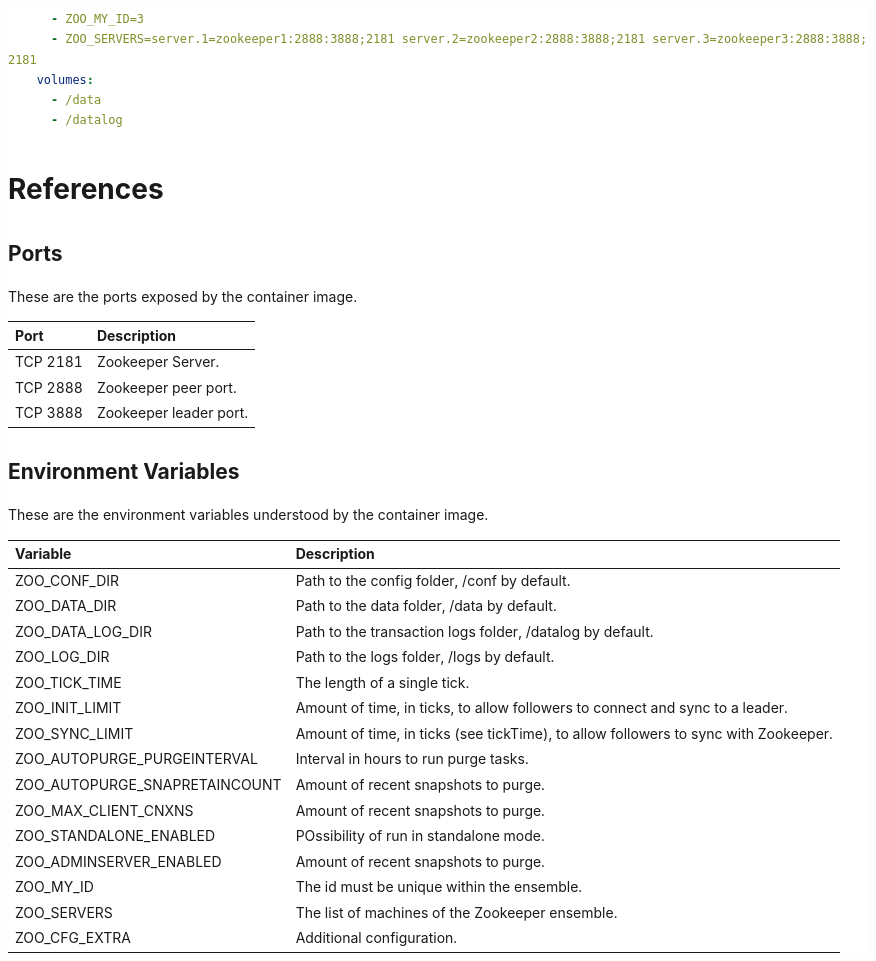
 ```yaml
      - ZOO_MY_ID=3
      - ZOO_SERVERS=server.1=zookeeper1:2888:3888;2181 server.2=zookeeper2:2888:3888;2181 server.3=zookeeper3:2888:3888;2181
    volumes:
      - /data
      - /datalog
```

# <a name="references"></a>References

## <a name="references-ports"></a>Ports

These are the ports exposed by the container image.

| **Port** | **Description**        |
| :------- | :--------------------- |
| TCP 2181 | Zookeeper Server.      |
| TCP 2888 | Zookeeper peer port.   |
| TCP 3888 | Zookeeper leader port. |

## <a name="references-environment-variables"></a>Environment Variables

These are the environment variables understood by the container image.

| **Variable**                  | **Description**                                                                     |
| :---------------------------- | :---------------------------------------------------------------------------------- |
| ZOO_CONF_DIR                  | Path to the config folder, /conf by default.                                        |
| ZOO_DATA_DIR                  | Path to the data folder, /data by default.                                          |
| ZOO_DATA_LOG_DIR              | Path to the transaction logs folder, /datalog by default.                           |
| ZOO_LOG_DIR                   | Path to the logs folder, /logs by default.                                          |
| ZOO_TICK_TIME                 | The length of a single tick.                                                        |
| ZOO_INIT_LIMIT                | Amount of time, in ticks, to allow followers to connect and sync to a leader.       |
| ZOO_SYNC_LIMIT                | Amount of time, in ticks (see tickTime), to allow followers to sync with Zookeeper. |
| ZOO_AUTOPURGE_PURGEINTERVAL   | Interval in hours to run purge tasks.                                               |
| ZOO_AUTOPURGE_SNAPRETAINCOUNT | Amount of recent snapshots to purge.                                                |
| ZOO_MAX_CLIENT_CNXNS          | Amount of recent snapshots to purge.                                                |
| ZOO_STANDALONE_ENABLED        | POssibility of run in standalone mode.                                              |
| ZOO_ADMINSERVER_ENABLED       | Amount of recent snapshots to purge.                                                |
| ZOO_MY_ID                     | The id must be unique within the ensemble.                                          |
| ZOO_SERVERS                   | The list of machines of the Zookeeper ensemble.                                     |
| ZOO_CFG_EXTRA                 | Additional configuration.                                                           |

----

## About this task
When the line with "The id must" is reached in the data above, begin copying, and stop after the line with "The list of"; copy each line exactly, both ends included.

## Task solution
| ZOO_MY_ID                     | The id must be unique within the ensemble.                                          |
| ZOO_SERVERS                   | The list of machines of the Zookeeper ensemble.                                     |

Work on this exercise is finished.